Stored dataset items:
◆ ◆ ◆ ◆
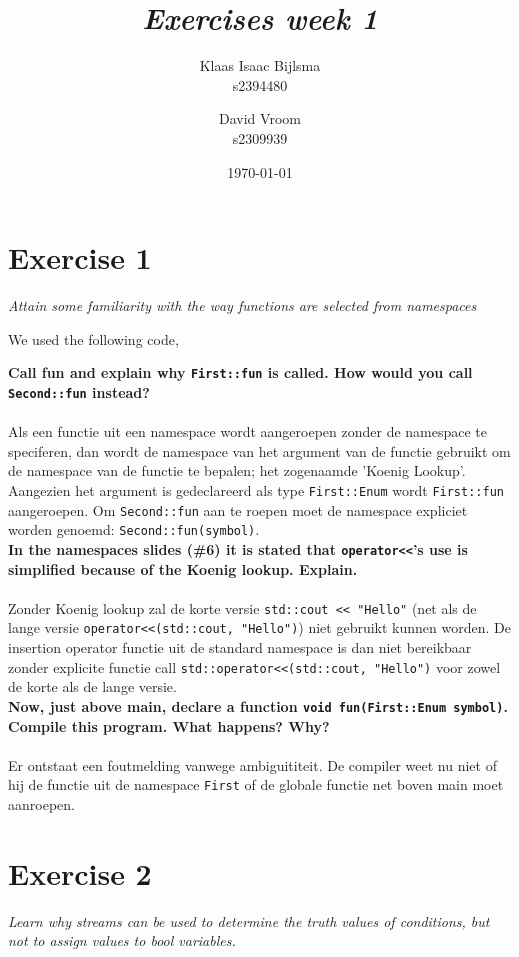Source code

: \documentclass[12pt]{article}
\title{\itshape Exercises week 1}
\author{
	Klaas Isaac Bijlsma \\ s2394480
	\and
	David Vroom \\ s2309939
}
\date{\today}
\newcommand{\desc}[1]{\textit{#1} \vspace{1em}}
\begin{document}
\maketitle

\section*{Exercise 1}
\desc{Attain some familiarity with the way functions are selected from namespaces}

We used the following code,


\textbf{Call fun and explain why \texttt{First::fun} is called. How would you call \texttt{Second::fun} instead?}\\
\\
Als een functie uit een namespace wordt aangeroepen zonder de namespace te speciferen, dan wordt de namespace van het argument van de functie gebruikt om de namespace van de functie te bepalen; het zogenaamde 'Koenig Lookup'. Aangezien het argument is gedeclareerd als type \texttt{First::Enum} wordt \texttt{First::fun} aangeroepen. Om \texttt{Second::fun} aan te roepen moet de namespace expliciet worden genoemd: \texttt{Second::fun(symbol)}.\\

\textbf{In the namespaces slides (\#6) it is stated that \texttt{operator<<}'s use is simplified because of the Koenig lookup. Explain.}\\
\\
Zonder Koenig lookup zal de korte versie \texttt{std::cout << "Hello"} (net als de lange versie \texttt{operator<<(std::cout, "Hello")}) niet gebruikt kunnen worden. De insertion operator functie uit de standard namespace is dan niet bereikbaar zonder explicite functie call \texttt{std::operator<<(std::cout, "Hello")} voor zowel de korte als de lange versie.\\

\textbf{Now, just above main, declare a function \texttt{void fun(First::Enum symbol)}. Compile this program. What happens? Why?}\\
\\
Er ontstaat een foutmelding vanwege ambiguititeit. De compiler weet nu niet of hij de functie uit de namespace \texttt{First} of de globale functie net boven main moet aanroepen.


\clearpage
\section*{Exercise 2}
\desc{Learn why streams can be used to determine the truth values of conditions, but not to assign values to bool variables.}
\end{document}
◆ ◆ ◆ ◆
> _YOUR ASSIGNMENT_:
All lines that hold the word "textbf" should be copied from the data.

> _TASK OUTPUT_:
\textbf{Call fun and explain why \texttt{First::fun} is called. How would you call \texttt{Second::fun} instead?}\\
\textbf{In the namespaces slides (\#6) it is stated that \texttt{operator<<}'s use is simplified because of the Koenig lookup. Explain.}\\
\textbf{Now, just above main, declare a function \texttt{void fun(First::Enum symbol)}. Compile this program. What happens? Why?}\\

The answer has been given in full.